I don’t know how I didn’t know this.  I really don’t.  I’m slipping in the “know-everything-about-current-events category.”  What can I say?  What can I say.

Oh yes.  Well, for starters, we are all about the holidays here.  ALL about them.  So it’s holidays, holidays, holidays 24/7 here.  Which gets difficult around about school time.  I don’t know how many more times I can give the “you don’t know how good you have it, how lucky you are” lecture.  The one that goes something like this:  “you do realize that you would have already been up since 6 a.m. and on the bus for over an hour and at school for approximately three hours already and we’re just getting started.”  (EDITOR’S NOTE:  do NOT pass along that tidbit of information, I repeat, do NOT.  I have enough of a complex about making sure we get in enough school hours during the day to add worrying about the entire universe judging when we start school.)  Anyhoo.  The lecture gets tedious and I have to put it on at least once a week lately.  And that is SOOOOOO annoying.  To her too I am gathering, as this last time I started in, she immediately sat up straight, folded her hands in front of her on the counter, put a contrite smile on her face and said “please don’t mom, I got it.”  I stopped mid-sentence and said “What?”  (Sometimes I am a woman of few words.  Sometimes.)  She then, ever so sweetly, said to me, “Mom.  I don’t want to hear another lecture about you putting me on the bus and sending me to school.”   Ha ha.  Funny girl that one.

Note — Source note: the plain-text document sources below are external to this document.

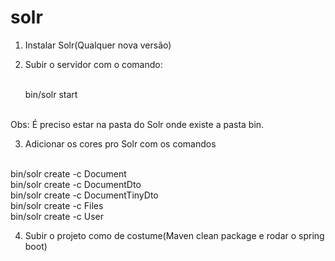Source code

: # solr

1. Instalar Solr(Qualquer nova versão)
2. Subir o servidor com o comando:
   
   <br /> bin/solr start
   
<br /> Obs: É preciso estar na pasta do Solr onde existe a pasta bin. 


3. Adicionar os cores pro Solr com os comandos

<br /> bin/solr create -c Document
<br /> bin/solr create -c DocumentDto
<br /> bin/solr create -c DocumentTinyDto
<br /> bin/solr create -c Files
<br /> bin/solr create -c User

4. Subir o projeto como de costume(Maven clean package e rodar o spring boot)
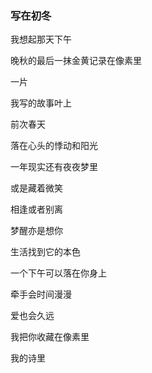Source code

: ### 写在初冬

我想起那天下午

晚秋的最后一抹金黄记录在像素里

一片

我写的故事叶上

前次春天

落在心头的悸动和阳光​

一年现实还有夜夜梦里

或是藏着微笑

​相逢或者别离

​梦醒亦是想你

生活找到它的本色

一个下午可以落在你身上

牵手会时间漫漫

爱也会久远

我把你收藏在像素里

我的诗里
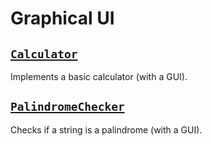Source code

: # Graphical UI

## [`Calculator`](Calculator/Program.java)

Implements a basic calculator (with a GUI).

## [`PalindromeChecker`](PalindromeChecker/Program.java)

Checks if a string is a palindrome (with a GUI).

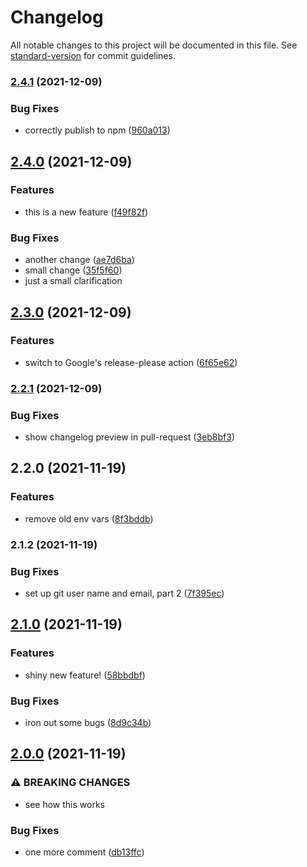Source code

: # Changelog

All notable changes to this project will be documented in this file. See [standard-version](https://github.com/conventional-changelog/standard-version) for commit guidelines.

### [2.4.1](https://www.github.com/tsufiev/test-publish-action/compare/v2.4.0...v2.4.1) (2021-12-09)


### Bug Fixes

* correctly publish to npm ([960a013](https://www.github.com/tsufiev/test-publish-action/commit/960a0136eef10062d3a49d81528f227c16dac42b))

## [2.4.0](https://www.github.com/tsufiev/test-publish-action/compare/v2.3.0...v2.4.0) (2021-12-09)


### Features

* this is a new feature ([f49f82f](https://www.github.com/tsufiev/test-publish-action/commit/f49f82ff6bbc54f5e413e2ecacdbe625f995fc1e))


### Bug Fixes

* another change ([ae7d6ba](https://www.github.com/tsufiev/test-publish-action/commit/ae7d6ba5b31836720feaadf82793ea24e3b9acac))
* small change ([35f5f60](https://www.github.com/tsufiev/test-publish-action/commit/35f5f60dfdb48020468cbf4a33e91bad46e66d74))
* just a small clarification

## [2.3.0](https://www.github.com/tsufiev/test-publish-action/compare/v2.2.1...v2.3.0) (2021-12-09)


### Features

* switch to Google's release-please action ([6f65e62](https://www.github.com/tsufiev/test-publish-action/commit/6f65e62d3b87b88e46fdb9d023ae8b5d6995c6df))

### [2.2.1](https://github.com/tsufiev/test-publish-action/compare/v2.2.0...v2.2.1) (2021-12-09)


### Bug Fixes

* show changelog preview in pull-request ([3eb8bf3](https://github.com/tsufiev/test-publish-action/commit/3eb8bf3fd9f7d51baf86c1bcd4130874fc5a7fc4))

## 2.2.0 (2021-11-19)


### Features

* remove old env vars ([8f3bddb](https://github.com/tsufiev/test-publish-action/commit/8f3bddb8ae67dbe3b649eae23fb09af614b8250d))

### 2.1.2 (2021-11-19)


### Bug Fixes

* set up git user name and email, part 2 ([7f395ec](https://github.com/tsufiev/test-publish-action/commit/7f395ece85076a513fcd0be43a20bbe4dfb8ff4b))

## [2.1.0](https://github.com/tsufiev/test-publish-action/compare/v2.0.0...v2.1.0) (2021-11-19)


### Features

* shiny new feature! ([58bbdbf](https://github.com/tsufiev/test-publish-action/commit/58bbdbf7026761a00b037a67da3e76dd121c9514))


### Bug Fixes

* iron out some bugs ([8d9c34b](https://github.com/tsufiev/test-publish-action/commit/8d9c34bc0f2baa5f03a4a4bac8af4fe4d9f8407f))

## [2.0.0](https://github.com/tsufiev/test-publish-action/compare/v1.0.2...v2.0.0) (2021-11-19)


### ⚠ BREAKING CHANGES

* see how this works

### Bug Fixes

* one more comment ([db13ffc](https://github.com/tsufiev/test-publish-action/commit/db13ffcd68773a9a79760dea3f3e7009688f263d))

Regardless, the holidays are interfering with the schooldays and what can I say?  I myself would much rather create exquisite new decorations and gifts and bake deliciously bad-for-us cookies and whatnot, than figure out how to diagram a sentence with indirect objects and prepositional phrases that act like adjective phrases.  (I kid you not, that is what we are doing.  Ick.)

So.  To make the short story REALLY long, that is why I am not up to date on current political events.  Oh yes and also too, we are playing our Christmas music instead of listening to the news all day.  (I was trying so hard to use the word “holidays” instead of Christmas because the dang truth is that Christmas arrived AFTER a lot of other holiday celebrations at this time of year and Christmas is not the ONLY holiday to celebrate.  We’re big about the Winter Solstice here, which actually predates Christmas by a few thousand millennia, at least.  So perhaps I should start using the word “Solstice.”)

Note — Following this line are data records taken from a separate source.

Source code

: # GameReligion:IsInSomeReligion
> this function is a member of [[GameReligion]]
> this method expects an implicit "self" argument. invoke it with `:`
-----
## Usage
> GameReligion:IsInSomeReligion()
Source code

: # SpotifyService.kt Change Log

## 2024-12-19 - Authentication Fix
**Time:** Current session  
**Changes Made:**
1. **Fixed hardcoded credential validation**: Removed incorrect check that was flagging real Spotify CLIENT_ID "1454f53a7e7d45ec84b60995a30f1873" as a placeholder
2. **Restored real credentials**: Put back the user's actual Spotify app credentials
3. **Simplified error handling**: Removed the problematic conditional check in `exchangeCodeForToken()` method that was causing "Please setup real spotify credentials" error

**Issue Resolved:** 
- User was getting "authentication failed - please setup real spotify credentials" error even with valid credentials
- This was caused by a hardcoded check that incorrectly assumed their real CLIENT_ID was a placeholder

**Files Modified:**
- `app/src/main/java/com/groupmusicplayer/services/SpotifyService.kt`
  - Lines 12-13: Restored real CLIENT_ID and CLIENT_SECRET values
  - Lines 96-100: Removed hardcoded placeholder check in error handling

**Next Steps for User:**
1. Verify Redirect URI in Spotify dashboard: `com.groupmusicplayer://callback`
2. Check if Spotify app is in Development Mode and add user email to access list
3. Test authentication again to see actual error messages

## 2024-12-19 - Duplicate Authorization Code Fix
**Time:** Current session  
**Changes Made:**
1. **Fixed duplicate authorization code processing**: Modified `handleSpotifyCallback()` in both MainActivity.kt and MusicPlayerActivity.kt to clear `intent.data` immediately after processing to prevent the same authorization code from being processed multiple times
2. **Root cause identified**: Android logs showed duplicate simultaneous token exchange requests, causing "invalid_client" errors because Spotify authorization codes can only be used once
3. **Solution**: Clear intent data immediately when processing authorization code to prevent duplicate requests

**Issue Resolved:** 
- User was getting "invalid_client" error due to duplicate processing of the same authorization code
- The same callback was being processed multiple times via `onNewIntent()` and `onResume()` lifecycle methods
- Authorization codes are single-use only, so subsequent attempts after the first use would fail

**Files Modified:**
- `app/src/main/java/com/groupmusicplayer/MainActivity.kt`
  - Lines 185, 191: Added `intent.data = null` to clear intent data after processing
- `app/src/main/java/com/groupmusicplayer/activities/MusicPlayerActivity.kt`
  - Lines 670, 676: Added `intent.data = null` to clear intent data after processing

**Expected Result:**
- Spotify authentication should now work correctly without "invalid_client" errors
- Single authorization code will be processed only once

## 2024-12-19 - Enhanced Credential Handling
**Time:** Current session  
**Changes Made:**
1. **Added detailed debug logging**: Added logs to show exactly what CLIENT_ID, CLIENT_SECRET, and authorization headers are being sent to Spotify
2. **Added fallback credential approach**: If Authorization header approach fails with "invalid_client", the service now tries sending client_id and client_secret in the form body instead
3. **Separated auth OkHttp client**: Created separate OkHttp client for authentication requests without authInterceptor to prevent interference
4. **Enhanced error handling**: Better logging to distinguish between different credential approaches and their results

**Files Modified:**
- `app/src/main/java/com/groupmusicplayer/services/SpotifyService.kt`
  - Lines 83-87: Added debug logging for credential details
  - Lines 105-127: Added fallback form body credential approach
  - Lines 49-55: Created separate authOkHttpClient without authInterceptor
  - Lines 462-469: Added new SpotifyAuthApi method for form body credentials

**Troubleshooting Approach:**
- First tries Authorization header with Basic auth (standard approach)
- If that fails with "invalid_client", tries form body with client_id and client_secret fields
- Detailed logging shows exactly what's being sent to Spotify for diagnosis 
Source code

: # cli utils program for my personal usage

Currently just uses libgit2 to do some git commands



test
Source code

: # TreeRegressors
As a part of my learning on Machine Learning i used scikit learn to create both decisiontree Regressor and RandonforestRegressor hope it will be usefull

Good grief I can digress like no one else I know.  Well, except maybe my mother.  (Love you mom.)  Anyhoo.  Let me sum up:  current events–nada, holiday extravaganza–beaucoup (mucho, lots).

So I missed this really special thing.

Hot off the wire tonight was the headline “CRISIS AVERTED.”  I was so intrigued I just had to read further.   And get this!!  Along with the headline was a picture of my favorite imagined zombie dude Mr. John Boehner himself.  (He didn’t look very undead-like, but was all smiley and such.)  That REALLY intrigued me.  So I read a bit more and lo and behold there was a teeny, tiny, eensy, weensy, little spending bill that got passed (to the tune of 1.1 trillion dollars, which is mucho dinero) at close to the nth hour, avoiding–wait for it–yep, you guessed it, a gubmint shutdown.  Lawdy, lawdy.  Another cliffhanger, right up to the wire, 11th hour (just ran out of trite phrases) deal that kept the machinery oiled for another day.  Or two or three.  I mean seriously.  That’s a hunk of change.  That surely must buy us a lot of days of government work.  Right?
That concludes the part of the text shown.